Participants taking pitavastatin also developed diabetes, a known side effect of the statin drugs, at a slightly higher rate: 5% vs. 4% in the control group. Pitavastatin was also equally efficacious at reducing cardiovascular risk for patients with diabetes, Grinspoon noted.
He suspects that many physicians will begin incorporating the findings into their clinical practice. And he’s hopeful that the findings will prompt regulatory bodies to consider incorporating pitavastatin into standard care for people living with HIV.
“It’s extremely generalizable and rigorous in terms of its randomized, placebo-controlled, double-blind design,” he said. “And I think based on the large group it covers, it will be considered important enough to incorporate into guidelines. I think the community will agree that these guidelines will be incorporated.”

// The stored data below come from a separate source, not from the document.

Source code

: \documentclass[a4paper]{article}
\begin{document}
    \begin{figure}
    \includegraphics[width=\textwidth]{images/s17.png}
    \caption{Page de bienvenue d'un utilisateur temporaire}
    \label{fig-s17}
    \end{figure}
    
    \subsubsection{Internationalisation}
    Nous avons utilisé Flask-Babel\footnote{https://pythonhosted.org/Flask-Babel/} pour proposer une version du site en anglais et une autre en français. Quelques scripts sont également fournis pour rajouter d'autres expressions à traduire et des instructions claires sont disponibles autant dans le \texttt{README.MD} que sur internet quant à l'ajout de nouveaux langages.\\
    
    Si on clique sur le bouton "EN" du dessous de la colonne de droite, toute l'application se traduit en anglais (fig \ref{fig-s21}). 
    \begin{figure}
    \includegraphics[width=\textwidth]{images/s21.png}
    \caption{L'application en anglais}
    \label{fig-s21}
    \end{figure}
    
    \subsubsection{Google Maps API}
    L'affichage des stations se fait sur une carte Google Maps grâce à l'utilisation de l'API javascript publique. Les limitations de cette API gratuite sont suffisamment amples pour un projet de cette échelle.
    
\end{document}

The researchers’ optimism stems from the diverse scope of the trial. The study was conducted across twelve countries, including several in sub-Saharan Africa, Asia, South America and the Caribbean, with a high burden of HIV.
Thirty percent of the study’s participants were women, and 65% were not White – a striking comparison, Grinspoon explained, to research that has historically neglected those populations.
“We thought it was important to get even more global and diverse in our trial,” he added. “It’s really a global trial. Now we can say this is a great trial for all these other groups into as well.”
For individuals taking antiretroviral medication, the researchers also hope that pitavastatin doesn’t add too much of a burden. As a daily medication that’s accessible and affordable, it could be an easier addition to the medication routine of someone with HIV, who might already have “complicated drug medical regimens,” according to Desvigne-Nickens.
“We’re showing that the addition of a single pill a day on top of antiretroviral therapy will prevent heart disease,” Grinspoon said. “Now we have evidence for those people who would typically not be recommended anything: that something does work.”